Return of Frustratingly Easy Domain Adaptation

Authors

  • Baochen Sun University of Massachusetts, Lowell
  • Jiashi Feng University of California, Berkeley and University of Singapore
  • Kate Saenko University of Massachusetts, Lowell

DOI:

https://doi.org/10.1609/aaai.v30i1.10306

Keywords:

Domain Adaptation, Unsupervised Learning, Deep Learning

Abstract

Unlike human learning, machine learning often fails to handle changes between training (source) and test (target) input distributions. Such domain shifts, common in practical scenarios, severely damage the performance of conventional machine learning methods. Supervised domain adaptation methods have been proposed for the case when the target data have labels, including some that perform very well despite being ``frustratingly easy'' to implement. However, in practice, the target domain is often unlabeled, requiring unsupervised adaptation.
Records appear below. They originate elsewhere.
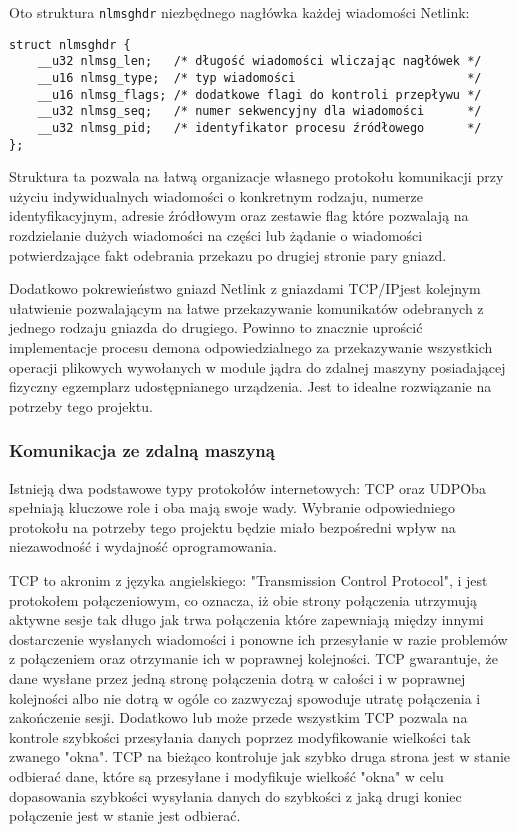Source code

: \documentclass[10pt]{scrartcl}
\begin{document}
Oto struktura \texttt{nlmsghdr} niezbędnego nagłówka każdej wiadomości Netlink:

\begin{verbatim}
struct nlmsghdr {
    __u32 nlmsg_len;   /* długość wiadomości wliczając nagłówek */
    __u16 nlmsg_type;  /* typ wiadomości                        */
    __u16 nlmsg_flags; /* dodatkowe flagi do kontroli przepływu */
    __u32 nlmsg_seq;   /* numer sekwencyjny dla wiadomości      */
    __u32 nlmsg_pid;   /* identyfikator procesu źródłowego      */
};
\end{verbatim}

Struktura ta pozwala na łatwą organizacje własnego protokołu komunikacji przy użyciu indywidualnych wiadomości o konkretnym rodzaju, numerze identyfikacyjnym, adresie źródłowym oraz zestawie flag które pozwalają na rozdzielanie dużych wiadomości na części lub żądanie o wiadomości potwierdzające fakt odebrania przekazu po drugiej stronie pary gniazd.

Dodatkowo pokrewieństwo gniazd Netlink z gniazdami TCP/IP\@ jest kolejnym ułatwienie pozwalającym na łatwe przekazywanie komunikatów odebranych z jednego rodzaju gniazda do drugiego. Powinno to znacznie uprościć implementacje procesu demona odpowiedzialnego za przekazywanie wszystkich operacji plikowych wywołanych w module jądra do zdalnej maszyny posiadającej fizyczny egzemplarz udostępnianego urządzenia. Jest to idealne rozwiązanie na potrzeby tego projektu.

\subsubsection{Komunikacja ze zdalną maszyną}

Istnieją dwa podstawowe typy protokołów internetowych: TCP oraz UDP\. Oba spełniają kluczowe role i oba mają swoje wady. Wybranie odpowiedniego protokołu na potrzeby tego projektu będzie miało bezpośredni wpływ na niezawodność i wydajność oprogramowania.

TCP to akronim z języka angielskiego: "Transmission Control Protocol", i jest protokołem połączeniowym, co oznacza, iż obie strony połączenia utrzymują aktywne sesje tak długo jak trwa połączenia które zapewniają między innymi dostarczenie wysłanych wiadomości i ponowne ich przesyłanie w razie problemów z połączeniem oraz otrzymanie ich w poprawnej kolejności. TCP gwarantuje, że dane wysłane przez jedną stronę połączenia dotrą w całości i w poprawnej kolejności albo nie dotrą w ogóle co zazwyczaj spowoduje utratę połączenia i zakończenie sesji. Dodatkowo lub może przede wszystkim TCP pozwala na kontrole szybkości przesyłania danych poprzez modyfikowanie wielkości tak zwanego "okna". TCP na bieżąco kontroluje jak szybko druga strona jest w stanie odbierać dane, które są przesyłane i modyfikuje wielkość "okna" w celu dopasowania szybkości wysyłania danych do szybkości z jaką drugi koniec połączenie jest w stanie jest odbierać.
\end{document}
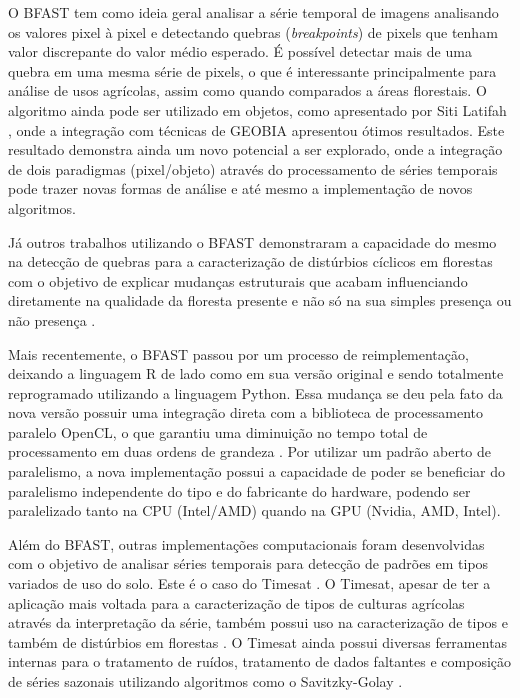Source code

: O BFAST tem como ideia geral analisar a série temporal de imagens analisando os valores pixel à pixel e detectando quebras (\textit{breakpoints}) de pixels que tenham valor discrepante do valor médio esperado. É possível detectar mais de uma quebra em uma mesma série de pixels, o que é interessante principalmente para análise de usos agrícolas, assim como quando comparados a áreas florestais. O algoritmo ainda pode ser utilizado em objetos, como apresentado por Siti Latifah \citep{LATIFAH2016}, onde a integração com técnicas de GEOBIA apresentou ótimos resultados. Este resultado demonstra ainda um novo potencial a ser explorado, onde a integração de dois paradigmas (pixel/objeto) através do processamento de séries temporais pode trazer novas formas de análise e até mesmo a implementação de novos algoritmos.

Já outros trabalhos utilizando o BFAST demonstraram a capacidade do mesmo na detecção de quebras para a caracterização de distúrbios cíclicos em florestas com o objetivo de explicar mudanças estruturais que acabam influenciando diretamente na qualidade da floresta presente e não só na sua simples presença ou não presença \citep{JAKOVAC2017, DUTRIEUX2016112}.

Mais recentemente, o BFAST passou por um processo de reimplementação, deixando a linguagem R de lado como em sua versão original e sendo totalmente reprogramado utilizando a linguagem Python. Essa mudança se deu pela fato da nova versão possuir uma integração direta com a biblioteca de processamento paralelo OpenCL, o que garantiu uma diminuição no tempo total de processamento em duas ordens de grandeza \citep{Gieseke2020}. Por utilizar um padrão aberto de paralelismo, a nova implementação possui a capacidade de poder se beneficiar do paralelismo independente do tipo e do fabricante do hardware, podendo ser paralelizado tanto na CPU (Intel/AMD) quando na GPU (Nvidia, AMD, Intel).

Além do BFAST, outras implementações computacionais foram desenvolvidas com o objetivo de analisar séries temporais para detecção de padrões em tipos variados de uso do solo. Este é o caso do Timesat \citep{Jnsson2004TIMESATA}. O Timesat, apesar de ter a aplicação mais voltada para a caracterização de tipos de culturas agrícolas através da interpretação da série, também possui uso na caracterização de tipos e também de distúrbios em florestas \citep{Wenbo2017}. O Timesat ainda possui diversas ferramentas internas para o tratamento de ruídos, tratamento de dados faltantes e composição de séries sazonais utilizando algoritmos como o Savitzky-Golay \citep{Savitzky1964}.

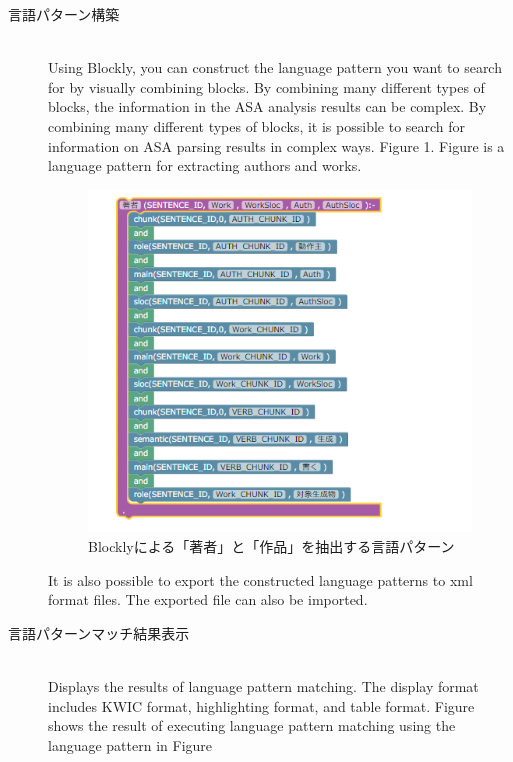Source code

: \begin{description}
\item[言語パターン構築]\mbox{}\\
Using Blockly, you can construct the language pattern you want to search for by visually combining blocks.
By combining many different types of blocks, the information in the ASA analysis results can be complex. By combining many different types of blocks, it is possible to search for information on ASA parsing results in complex ways.
Figure 1. Figure is a language pattern for extracting authors and works.

\begin{figure}[htbp]
  \centering
  \includegraphics[scale=.3]{figure/make_pattern.png}
  \caption{Blocklyによる「著者」と「作品」を抽出する言語パターン}
\end{figure}

It is also possible to export the constructed language patterns to xml format files.
The exported file can also be imported.
\item[言語パターンマッチ結果表示]\mbox{}\\
Displays the results of language pattern matching. The display format includes KWIC format, highlighting format, and
table format. Figure  shows the result of executing language pattern matching using the language pattern in Figure 


\end{description}
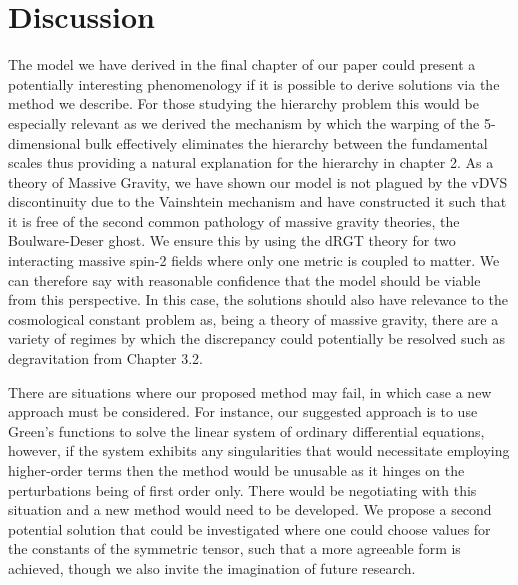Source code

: \documentclass[11pt]{report}
\numberwithin{equation}{chapter}
\begin{document}
\chapter{Discussion}
The model we have derived in the final chapter of our paper could present a potentially interesting phenomenology if it is possible to derive solutions via the method we describe. For those studying the hierarchy problem this would be especially relevant as we derived the mechanism by which the warping of the 5-dimensional bulk effectively eliminates the hierarchy between the fundamental scales thus providing a natural explanation for the hierarchy in chapter 2. As a theory of Massive Gravity, we have shown our model is not plagued by the vDVS discontinuity due to the Vainshtein mechanism and have constructed it such that it is free of the second common pathology of massive gravity theories, the Boulware-Deser ghost. We ensure this by using the dRGT theory for two interacting massive spin-2 fields where only one metric is coupled to matter. We can therefore say with reasonable confidence that the model should be viable from this perspective. In this case, the solutions should also have relevance to the cosmological constant problem as, being a theory of massive gravity, there are a variety of regimes by which the discrepancy could potentially be resolved such as degravitation from Chapter 3.2. 

There are situations where our proposed method may fail, in which case a new approach must be considered. For instance, our suggested approach is to use Green's functions to solve the linear system of ordinary differential equations, however, if the system exhibits any singularities that would necessitate employing higher-order terms then the method would be unusable as it hinges on the perturbations being of first order only. There would be negotiating with this situation and a new method would need to be developed. We propose a second potential solution that could be investigated where one could choose values for the constants of the symmetric tensor, such that a more agreeable form is achieved, though we also invite the imagination of future research.
\end{document}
We propose a simple, effective, and efficient method for unsupervised domain adaptation called CORrelation ALignment (CORAL). CORAL minimizes domain shift by aligning the second-order statistics of source and target distributions, without requiring any target labels. Even though it is extraordinarily simple--it can be implemented in four lines of Matlab code--CORAL performs remarkably well in extensive evaluations on standard benchmark datasets.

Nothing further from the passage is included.